Hugging Face datasets
        |
        v
data/shards.jsonl -------------------------> traditional SFT
        |
        v
warm teacher and student model snapshots
        |
        v
teacher caches
  +-> top-k logits ------------------------> response KD
  +-> hidden states -----------------------> feature KD
  +-> embeddings --------------------------> relation KD
                                                   |
                              +--------------------+--------------------+
                              |                                         |
                              v                                         v
                    LM Harness evaluation                    EPT energy profiling

Teacher inference is performed once during cache generation. KD training reads the resulting Parquet shards instead of keeping the teacher resident beside the student, reducing repeated teacher compute and making methods easier to compare.

Repository layout

configs/                 KD configuration examples
data/                    dataset mixing and JSONL shard generation
eval/                    LM Harness and EPT evaluation
kd/                      KD datasets, losses, models, and training
scripts/                 environment, cache, training, and submission helpers
teacher_farm/            teacher-signal cache builders
traditional-model/       supervised fine-tuning baseline
job_title.sh             Slurm resources and job-kind mapping
submit_a100.sh            A100 training and harness launcher
submit_h100.sh            H100 harness launcher and dependency template
monitor.py               training/cache telemetry collector
results/                  generated telemetry and evaluation outputs
serialization_dir/        generated distilled PEFT checkpoints
traditional_student/      generated traditional SFT checkpoints

Superseded launchers are retained under retired/ for reference.

Prerequisites

You need Linux, Slurm, Conda, NVIDIA GPUs with CUDA/NVML, and access to the configured Hugging Face models and datasets. Gated models require a Hugging Face token.

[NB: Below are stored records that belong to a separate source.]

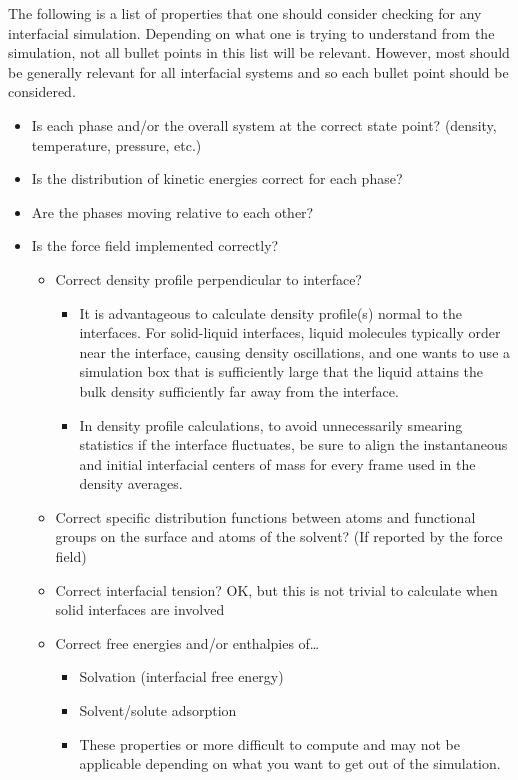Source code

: \documentclass[9pt]{livecoms}
\begin{document}
	The following is a list of properties that one should consider checking for any interfacial simulation. 
Depending on what one is trying to understand from the simulation, not all bullet points in this list will be relevant. 
However, most should be generally relevant for all interfacial systems and so each bullet point should be considered.
\begin{itemize}
	\item Is each phase and/or the overall system at the correct state point? (density, temperature, pressure, etc.)
	\item Is the distribution of kinetic energies correct for each phase?
	\item Are the phases moving relative to each other?
	\item Is the force field implemented correctly?
	\begin{itemize}
		\item Correct density profile perpendicular to interface?
		\begin{itemize}
			\item It is advantageous to calculate density profile(s) normal to the interfaces. 
			For solid-liquid interfaces, liquid molecules typically order near the interface, causing density oscillations, and one wants to use a simulation box that is sufficiently large that the liquid attains the bulk density sufficiently far away from the interface.
			\item In density profile calculations, to avoid unnecessarily smearing statistics if the interface fluctuates, be sure to align the instantaneous and initial interfacial centers of mass for every frame used in the density averages.
		\end{itemize}
		\item Correct specific distribution functions between atoms and functional groups on the surface and atoms of the solvent? 
		(If reported by the force field)
		\item Correct interfacial tension? OK, but this is not trivial to calculate when solid interfaces are involved
		\item Correct free energies and/or enthalpies of…
		\begin{itemize}
			\item Solvation (interfacial free energy)
			\item Solvent/solute adsorption
			\item These properties or more difficult to compute and may not be applicable depending on what you want to get out of the simulation. 

\end{itemize}
\end{itemize}
\end{itemize}
\end{document}
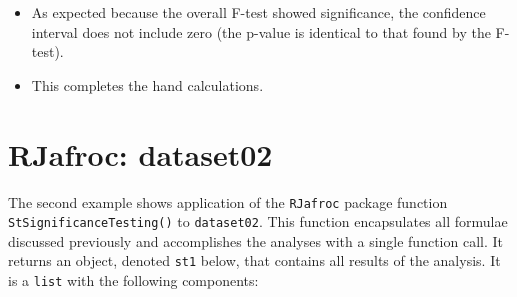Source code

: \documentclass[
]{book}
\providecommand{\tightlist}{%
  \setlength{\itemsep}{0pt}\setlength{\parskip}{0pt}}
\begin{document}
\begin{itemize}
\tightlist
\item
  As expected because the overall F-test showed significance, the confidence interval does not include zero (the p-value is identical to that found by the F-test).
\item
  This completes the hand calculations.
\end{itemize}

\hypertarget{ORApplications-dataset02-RJafroc}{%
\section{RJafroc: dataset02}\label{ORApplications-dataset02-RJafroc}}

The second example shows application of the \texttt{RJafroc} package function \texttt{StSignificanceTesting()} to \texttt{dataset02}. This function encapsulates all formulae discussed previously and accomplishes the analyses with a single function call. It returns an object, denoted \texttt{st1} below, that contains all results of the analysis. It is a \texttt{list} with the following components:
\end{document}
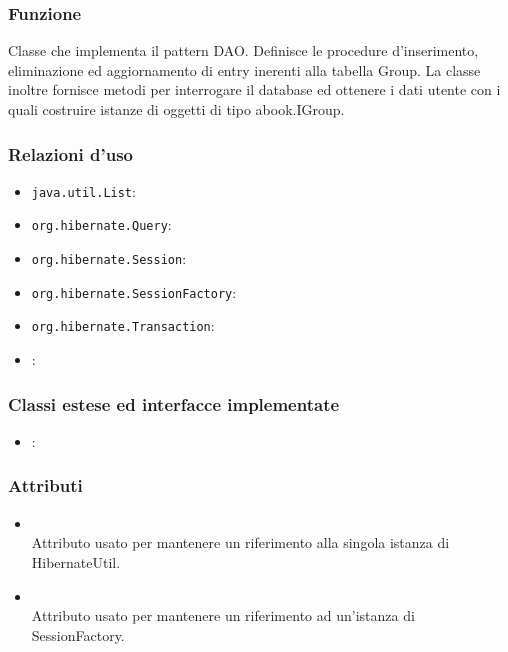\subsubsection*{Funzione}
Classe che implementa il pattern DAO. Definisce le procedure d’inserimento, eliminazione ed aggiornamento di entry inerenti alla tabella Group. La classe inoltre fornisce metodi per interrogare il database ed ottenere i dati utente con i quali costruire istanze di oggetti di tipo abook.IGroup.

\subsubsection*{Relazioni d'uso}

\begin{itemize}
	\item \texttt{java.util.List}:
	\item \texttt{org.hibernate.Query}:
	\item \texttt{org.hibernate.Session}:
	\item \texttt{org.hibernate.SessionFactory}:
	\item \texttt{org.hibernate.Transaction}:
	\item {}:
\end{itemize}

\subsubsection*{Classi estese ed interfacce implementate}
\begin{itemize}
	\item {}:
\end{itemize}

\subsubsection*{Attributi}

\begin{itemize}
	\item{}\\
	Attributo usato per mantenere un riferimento alla singola istanza di HibernateUtil.
	\item{}\\
	Attributo usato per mantenere un riferimento ad un'istanza di SessionFactory.
\end{itemize}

The shared environment helper creates or activates a Python 3.10 Conda environment named kd, installs requirements.txt when first creating it, and configures project-local Hugging Face caches:

source scripts/_env_single_node.sh

Runtime cache data is stored in .hf_cache/; complete warmed model snapshots are stored in .hf_models/. These locations can be overridden for a cluster's preferred scratch filesystem.

The configured Slurm partitions, REPACSS reservation/node selection, and the CUDA path in the traditional SFT launcher are site-specific. Review job_title.sh and traditional-model/slurm/run_sft.sh before using another cluster.

The KD launchers also expect a DeepSpeed configuration at configs/ds_zero3.json. Supply a cluster-appropriate ZeRO-3 configuration at that path before starting a KD training job.

Models and shared settings

Launchers are configured primarily through environment variables:

export TEACHER="meta-llama/Meta-Llama-3.1-70B"
export STUDENT="meta-llama/Meta-Llama-3.1-8B"
export TEACHER_DATA="${TEACHER//\//_}"

TEACHER_DATA names the cache directory under data/. Keep it consistent between cache generation and KD training.

General workflow

1. Build the training corpus

scripts/run_build_shards.sh mixes one or more Hugging Face datasets into the shared JSONL input:

HF_DATASETS="allenai/tulu-3-sft-mixture,HuggingFaceFW/fineweb-edu" \
WEIGHTS="3,1" \
MAX_SAMPLES=300000 \
STREAMING=1 \
OUT=data/shards.jsonl \
bash scripts/run_build_shards.sh

The cache builders and traditional SFT baseline consume this same file.

2. Warm model snapshots

Cache jobs default to local-only loading, so warm the teacher and student before submitting cache arrays:

TEACHER="$TEACHER" STUDENT="$STUDENT" bash scripts/warm_hf_cache.sh

resolve_hf_model automatically prefers snapshots under .hf_models/<safe_model_name>/.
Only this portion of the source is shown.